ABOUT THIS TASK:
Pictures aside, the data must be reproduced exactly.

PROVIDED RECORDS:

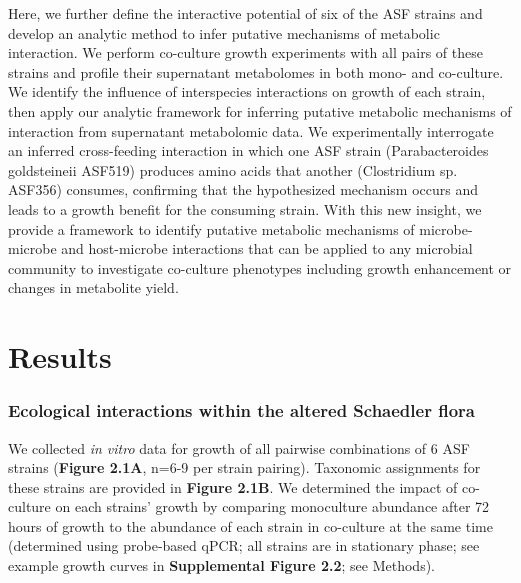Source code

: \documentclass[11pt,onecolumn,notitlepage,openany,twoside]{book}
\begin{document}
\begin{refsection}
Here, we further define the interactive potential of six of the ASF strains and develop an analytic method to infer putative mechanisms of metabolic interaction. We perform co-culture growth experiments with all pairs of these strains and profile their supernatant metabolomes in both mono- and co-culture. We identify the influence of interspecies interactions on growth of each strain, then apply our analytic framework for inferring putative metabolic mechanisms of interaction from supernatant metabolomic data. We experimentally interrogate an inferred cross-feeding interaction in which one ASF strain (Parabacteroides goldsteineii ASF519) produces amino acids that another (Clostridium sp. ASF356) consumes, confirming that the hypothesized mechanism occurs and leads to a growth benefit for the consuming strain. With this new insight, we provide a framework to identify putative metabolic mechanisms of microbe-microbe and host-microbe interactions that can be applied to any microbial community to investigate co-culture phenotypes including growth enhancement or changes in metabolite yield.

\section{Results}
\subsubsection{Ecological interactions within the altered Schaedler flora}

We collected \textit{in vitro} data for growth of all pairwise combinations of 6 ASF strains (\textbf{Figure 2.1A}, n=6-9 per strain pairing). Taxonomic assignments for these strains are provided in \textbf{Figure 2.1B}. We determined the impact of co-culture on each strains’ growth by comparing monoculture abundance after 72 hours of growth to the abundance of each strain in co-culture at the same time (determined using probe-based qPCR; all strains are in stationary phase; see example growth curves in \textbf{Supplemental Figure 2.2}; see Methods).


\end{refsection}
\end{document}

TASK ANSWER:
Source code

: \documentclass[11pt,onecolumn,notitlepage,openany,twoside]{book}
\begin{document}
\begin{refsection}
Here, we further define the interactive potential of six of the ASF strains and develop an analytic method to infer putative mechanisms of metabolic interaction. We perform co-culture growth experiments with all pairs of these strains and profile their supernatant metabolomes in both mono- and co-culture. We identify the influence of interspecies interactions on growth of each strain, then apply our analytic framework for inferring putative metabolic mechanisms of interaction from supernatant metabolomic data. We experimentally interrogate an inferred cross-feeding interaction in which one ASF strain (Parabacteroides goldsteineii ASF519) produces amino acids that another (Clostridium sp. ASF356) consumes, confirming that the hypothesized mechanism occurs and leads to a growth benefit for the consuming strain. With this new insight, we provide a framework to identify putative metabolic mechanisms of microbe-microbe and host-microbe interactions that can be applied to any microbial community to investigate co-culture phenotypes including growth enhancement or changes in metabolite yield.

\section{Results}
\subsubsection{Ecological interactions within the altered Schaedler flora}

We collected \textit{in vitro} data for growth of all pairwise combinations of 6 ASF strains (\textbf{Figure 2.1A}, n=6-9 per strain pairing). Taxonomic assignments for these strains are provided in \textbf{Figure 2.1B}. We determined the impact of co-culture on each strains’ growth by comparing monoculture abundance after 72 hours of growth to the abundance of each strain in co-culture at the same time (determined using probe-based qPCR; all strains are in stationary phase; see example growth curves in \textbf{Supplemental Figure 2.2}; see Methods).


\end{refsection}
\end{document}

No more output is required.